Thanks for the clarifications guys,

Rangers · Aug 14, 2013

willardjuice said:
I love it.

[edit] Okay perhaps that is slightly too trollish, but why can't ps2->xbox logic be applied to 360/ps3->wiiu logic? I understand the magnitude of the transitions are different, but I don't think that changes the underlining point.

Probably because Xbox usually had the slightly superior ports to PS2 in every case. even the "lazy" ports looked better on Xbox in almost every case.

With Wii U we see that's not the case, it has a spotty record on ports so far.

But sure, I guess it can be applied. I think the CPU is preventing easy porting to Wii U early on.

DRS · Aug 15, 2013

Question for the specialist: the GPU's on die eDram reduces latencies compared to GDDR5 stuff right? Would it be possible that due to this reduced latency, the SIMD cores stall a lot less? And would that reduce the need for running a multitude of threads per core? And wouldn't that reduce SRAM register bank requirements compared to AMDs mainstream designs?

psychogmv said:
But I still don't think Nintendo would modify the base GPU architecture that much. And maybe that what's that AMD guy was talking about. No new secret Nintendo instructions or a completely different SPU/TMU balance from R7xx parts available. But, I also don't think that this would change Wii Us position as somewhat better than PS360, and way inferior than PS4/XB1.
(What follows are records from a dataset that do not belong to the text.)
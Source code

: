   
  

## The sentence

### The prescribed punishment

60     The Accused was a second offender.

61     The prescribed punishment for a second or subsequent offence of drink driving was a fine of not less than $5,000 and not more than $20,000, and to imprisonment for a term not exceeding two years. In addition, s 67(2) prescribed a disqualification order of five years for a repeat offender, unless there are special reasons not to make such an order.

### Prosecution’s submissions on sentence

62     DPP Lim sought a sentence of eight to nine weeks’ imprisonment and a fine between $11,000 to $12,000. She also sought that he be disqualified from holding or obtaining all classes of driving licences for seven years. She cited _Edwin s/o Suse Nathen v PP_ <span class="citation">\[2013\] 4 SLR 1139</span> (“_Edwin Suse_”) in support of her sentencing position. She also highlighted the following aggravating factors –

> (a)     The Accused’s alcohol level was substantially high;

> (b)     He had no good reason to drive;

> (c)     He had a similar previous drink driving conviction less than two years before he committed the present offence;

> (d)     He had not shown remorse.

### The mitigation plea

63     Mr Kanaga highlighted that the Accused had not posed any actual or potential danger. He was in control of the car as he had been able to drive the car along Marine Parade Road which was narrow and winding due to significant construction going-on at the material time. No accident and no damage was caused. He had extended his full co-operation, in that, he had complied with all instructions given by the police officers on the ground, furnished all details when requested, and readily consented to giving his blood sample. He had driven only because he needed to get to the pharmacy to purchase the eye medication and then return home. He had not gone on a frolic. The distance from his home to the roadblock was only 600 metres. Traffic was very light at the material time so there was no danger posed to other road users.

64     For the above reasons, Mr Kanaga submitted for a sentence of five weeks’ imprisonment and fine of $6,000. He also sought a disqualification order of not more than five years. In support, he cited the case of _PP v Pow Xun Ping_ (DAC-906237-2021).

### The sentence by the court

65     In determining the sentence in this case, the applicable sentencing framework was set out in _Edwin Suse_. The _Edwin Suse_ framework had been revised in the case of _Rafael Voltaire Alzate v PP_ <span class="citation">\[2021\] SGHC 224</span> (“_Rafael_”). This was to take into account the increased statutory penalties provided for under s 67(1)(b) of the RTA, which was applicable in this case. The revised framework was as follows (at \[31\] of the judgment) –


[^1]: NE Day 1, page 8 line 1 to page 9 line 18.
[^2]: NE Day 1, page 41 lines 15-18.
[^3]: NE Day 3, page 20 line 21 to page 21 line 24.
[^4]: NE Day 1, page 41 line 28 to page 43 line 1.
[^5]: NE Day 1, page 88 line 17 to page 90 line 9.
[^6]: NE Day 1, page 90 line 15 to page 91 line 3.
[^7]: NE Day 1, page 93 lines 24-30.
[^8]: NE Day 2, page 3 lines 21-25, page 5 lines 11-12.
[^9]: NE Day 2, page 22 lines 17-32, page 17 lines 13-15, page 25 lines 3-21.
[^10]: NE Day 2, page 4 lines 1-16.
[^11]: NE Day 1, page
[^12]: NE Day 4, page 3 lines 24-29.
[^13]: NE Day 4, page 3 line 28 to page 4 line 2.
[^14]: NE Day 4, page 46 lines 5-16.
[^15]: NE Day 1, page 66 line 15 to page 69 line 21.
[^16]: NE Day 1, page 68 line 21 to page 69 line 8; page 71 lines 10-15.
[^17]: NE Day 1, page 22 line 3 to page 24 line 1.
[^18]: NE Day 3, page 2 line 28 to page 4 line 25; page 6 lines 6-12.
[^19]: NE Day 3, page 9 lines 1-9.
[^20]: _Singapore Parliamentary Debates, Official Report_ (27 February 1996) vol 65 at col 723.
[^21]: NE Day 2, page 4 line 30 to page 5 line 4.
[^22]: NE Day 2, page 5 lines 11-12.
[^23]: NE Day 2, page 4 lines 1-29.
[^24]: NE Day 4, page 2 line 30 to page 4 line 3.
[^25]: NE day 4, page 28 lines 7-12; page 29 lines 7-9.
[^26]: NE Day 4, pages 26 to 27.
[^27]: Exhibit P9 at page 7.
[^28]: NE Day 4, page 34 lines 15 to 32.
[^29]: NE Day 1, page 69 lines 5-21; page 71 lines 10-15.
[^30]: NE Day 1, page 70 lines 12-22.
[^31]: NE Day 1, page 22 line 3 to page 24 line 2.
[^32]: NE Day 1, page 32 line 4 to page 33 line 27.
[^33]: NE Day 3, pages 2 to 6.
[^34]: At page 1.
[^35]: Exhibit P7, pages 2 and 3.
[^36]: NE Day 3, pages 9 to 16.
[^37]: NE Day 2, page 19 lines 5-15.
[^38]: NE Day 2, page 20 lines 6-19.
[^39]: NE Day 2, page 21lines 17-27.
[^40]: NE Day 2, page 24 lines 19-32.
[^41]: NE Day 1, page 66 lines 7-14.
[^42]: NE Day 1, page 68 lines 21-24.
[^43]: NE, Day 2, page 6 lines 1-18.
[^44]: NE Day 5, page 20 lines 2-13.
Well I guess we all can agree with that. Nintendo's problem is that they promised a console capable of delivering next gen quality but didn't show anything like that. Which led to no interest from core gamers and thus bad sales. So either they lied flat out or the system is capable of running PS360 ports without major optimization just below par and exceeds that largely when resources are used properly. I don't think anyone beliefs the latter,there is no proof for that whatsoever. I just hope that Nintendo did, for their own sake.

rangers said:
Probably because Xbox usually had the slightly superior ports to PS2 in every case. even the "lazy" ports looked better on Xbox in almost every case.

With Wii U we see that's not the case, it has a spotty record on ports so far.

Then again, PS2 didn't use the most sophisticated form of shading I believe while the XBOX and Gamecube probably already looked better by turning on simple gourraud and/or phong shading

Shifty Geezer · Aug 15, 2013

DRS said:
Question for the specialist: the GPU's on die eDram reduces latencies compared to GDDR5 stuff right? Would it be possible that due to this reduced latency, the SIMD cores stall a lot less?

Only in certain GPGPU workloads (as discussed in threads on the subject of eDRAM/ESRAM). GPU's are highly developed to manage high latency RAM access when rendering graphics - it's not a problem that the GPU vendors shrugged their shoulders at and said, "high latency, huh? Whatever."

3dilettante · Aug 15, 2013

DRS said:
Question for the specialist: the GPU's on die eDram reduces latencies compared to GDDR5 stuff right? Would it be possible that due to this reduced latency, the SIMD cores stall a lot less? And would that reduce the need for running a multitude of threads per core? And wouldn't that reduce SRAM register bank requirements compared to AMDs mainstream designs?

Until Microsoft or AMD discloses more about how the eSRAM interfaces with the GPU memory subsystems, we don't know how much faster it would be. That it should be faster to some degree is the current assumption, but until we know how it works and how it fits in the overall system, we are making assumptions beyond what is publicly available.
The GDDR5 memory itself contributes measurable latency, but in terms of the latency the GPU memory subsystem has it is a small fraction of the total. If the path the eSRAM is mostly the same as general memory traffic, the overall reduction in stalls won't be enough to significantly reduce the need for multiple threads.
The comparisons where people point out the full GPU memory pipeline's latency, and then a magical 2ns for the eSRAM have no basis in currently disclosed information.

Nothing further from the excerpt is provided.